If you're friends, he's probably a caring person who would do things to help his friends. Can you bring about a scenario (with scheming and a little manipulation if necessary  ) in which he finds himself needing to help someone else but can't because it would require reading? (In a made-for-tv movie this would be like having a family member come down with some rare disease and having to research a cure  -- but I'm thinking of something much less dramatic, of course.)

And if all else fails.... he's made it this far, he has a job, and friends, and only a few hundred years ago he would have been in the majority. We're lucky that we live _today_ in a time and place of mandatory schooling and near-universal literacy, but for most of the time since writing was invented, the vast majority of humans couldn't read (and in some parts of the world that's still true). So, sad as it seems to us, literacy isn't a requirement to leading a fulfilling life... small consolation in this case, I know, but if he's truly _happy_ without books, in the end you may just have to let him be.


----------



## Tip10 (Apr 16, 2009)

Unfortunately about all you can do is continue providing the support you have and continue to point out that having to rely on others to read/write/spell for him is not going to be sufficient to continue to function in today's world.

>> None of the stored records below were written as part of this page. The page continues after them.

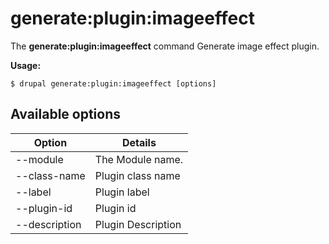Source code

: # generate:plugin:imageeffect
The **generate:plugin:imageeffect** command Generate image effect plugin.

**Usage:**
```
$ drupal generate:plugin:imageeffect [options] 
```

## Available options
Option | Details
-------|-------------
--module | The Module name.
--class-name | Plugin class name
--label | Plugin label
--plugin-id | Plugin id
--description | Plugin Description
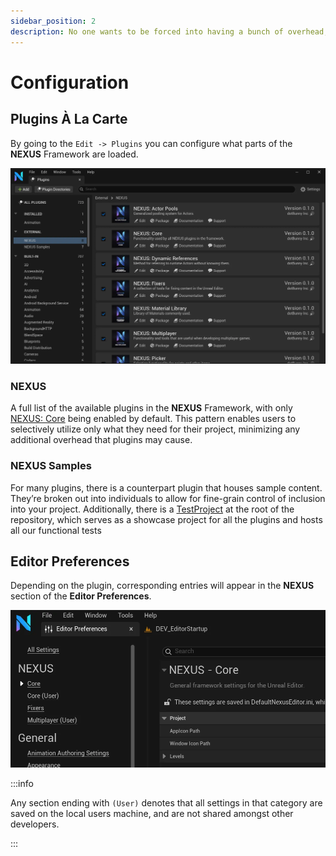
 ```yaml
---
sidebar_position: 2
description: No one wants to be forced into having a bunch of overhead, so we utilize a plugin à la carte setup where you opt into just the functionality you want.
---
```


# Configuration

## Plugins À La Carte

By going to the `Edit -> Plugins` you can configure what parts of the **NEXUS** Framework are loaded.

![Plugins Window](configuration-plugins-window.webp)

### NEXUS

A full list of the available plugins in the **NEXUS** Framework, with only [NEXUS: Core](/docs/plugins/core/) being enabled by default. This pattern enables users to selectively utilize only what they need for their project, minimizing any additional overhead that plugins may cause.

### NEXUS Samples

For many plugins, there is a counterpart plugin that houses sample content. They’re broken out into individuals to allow for fine-grain control of inclusion into your project. Additionally, there is a [TestProject](/docs/getting-started/test-project/) at the root of the repository, which serves as a showcase project for all the plugins and hosts all our functional tests

## Editor Preferences

Depending on the plugin, corresponding entries will appear in the **NEXUS** section of the **Editor Preferences**.

![Editor Preferences Window](configuration-editor-preferences.webp)

:::info

Any section ending with `(User)` denotes that all settings in that category are saved on the local users machine, and are not shared amongst other developers.

:::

You can continue to point out the kinds of things some of the others brought up and also point out that, unfortunately in today's economy no job is really truly safe and that the ability to read and fill out applications is an absolute must in order to get anything other than perhaps the most menial manual labor position. In addition, many companies now include some kind of reading/written evaluation as part of the interview process so just relying on somebody else to assist with the application won't cut it.

Anecdotal search for instances where people have been purposely mislead might provide further illustrations of the dangers of relying on others to read and/or interpret for you.

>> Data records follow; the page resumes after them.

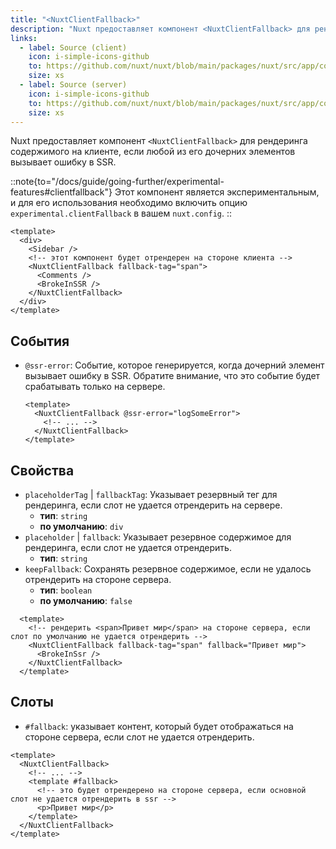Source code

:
 ```yaml
---
title: "<NuxtClientFallback>"
description: "Nuxt предоставляет компонент <NuxtClientFallback> для рендеринга содержимого на клиенте, если любой из его дочерних элементов вызывает ошибку в SSR"
links:
  - label: Source (client)
    icon: i-simple-icons-github
    to: https://github.com/nuxt/nuxt/blob/main/packages/nuxt/src/app/components/client-fallback.client.ts
    size: xs
  - label: Source (server)
    icon: i-simple-icons-github
    to: https://github.com/nuxt/nuxt/blob/main/packages/nuxt/src/app/components/client-fallback.server.ts
    size: xs
---
```


Nuxt предоставляет компонент `<NuxtClientFallback>` для рендеринга содержимого на клиенте, если любой из его дочерних элементов вызывает ошибку в SSR.

::note{to="/docs/guide/going-further/experimental-features#clientfallback"}
Этот компонент является экспериментальным, и для его использования необходимо включить опцию `experimental.clientFallback` в вашем `nuxt.config`.
::

```vue [pages/example.vue]
<template>
  <div>
    <Sidebar />
    <!-- этот компонент будет отрендерен на стороне клиента -->
    <NuxtClientFallback fallback-tag="span">
      <Comments />
      <BrokeInSSR />
    </NuxtClientFallback>
  </div>
</template>
```

## События

- `@ssr-error`: Событие, которое генерируется, когда дочерний элемент вызывает ошибку в SSR. Обратите внимание, что это событие будет срабатывать только на сервере.

  ```vue
  <template>
    <NuxtClientFallback @ssr-error="logSomeError">
      <!-- ... -->
    </NuxtClientFallback>
  </template>
  ```

## Свойства

- `placeholderTag` | `fallbackTag`: Указывает резервный тег для рендеринга, если слот не удается отрендерить на сервере.
  - **тип**: `string`
  - **по умолчанию**: `div`
- `placeholder` | `fallback`: Указывает резервное содержимое для рендеринга, если слот не удается отрендерить.
  - **тип**: `string`
- `keepFallback`: Сохранять резервное содержимое, если не удалось отрендерить на стороне сервера.
  - **тип**: `boolean`
  - **по умолчанию**: `false`

```vue
  <template>
    <!-- рендерить <span>Привет мир</span> на стороне сервера, если слот по умолчанию не удается отрендерить -->
    <NuxtClientFallback fallback-tag="span" fallback="Привет мир">
      <BrokeInSsr />
    </NuxtClientFallback>
  </template>
```

## Слоты

- `#fallback`: указывает контент, который будет отображаться на стороне сервера, если слот не удается отрендерить.

```vue
<template>
  <NuxtClientFallback>
    <!-- ... -->
    <template #fallback>
      <!-- это будет отрендерено на стороне сервера, если основной слот не удается отрендерить в ssr -->
      <p>Привет мир</p>
    </template>
  </NuxtClientFallback>
</template>
```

The comments regarding learning disabilities may be spot on. Unfortunately many many LD's still sneak through the cracks and go undiagnosed. You very well may be facing some here but only evaluation by experts int he field can determine that.

This is likely a problem that you are simply not going to be able to solve -- BUT there are a number of things you can do -- first off is continue as you have being supportive of your friend -- don't worry about being an "enabler" -- focus more on the role of advocate. Use what you have (i.e. the ability to read and access to resources such as the internet) to collect as much data as you can on the programs available to assist with adult illiteracy -- become an expert on what's out there. Unfortunately, as others have said, until *they* want to change you cannot make them, but you can prepare yourself so if there is "any crack in the armor" or any opportunity to step forward with assistance you are well prepared and informed. In the meantime, use your love of reading to try and illustrate the world your friend has been closed off from. The subtle hints of "I read an article about ..." in a conversation, or "there's a really good book by soandso that I read" about whatever might be of interest to them.Try and help them understand just exactly how ingrained reading is in today's society and how much they may be missing and how vulnerable they may be by not having at least rudimentary reading skills.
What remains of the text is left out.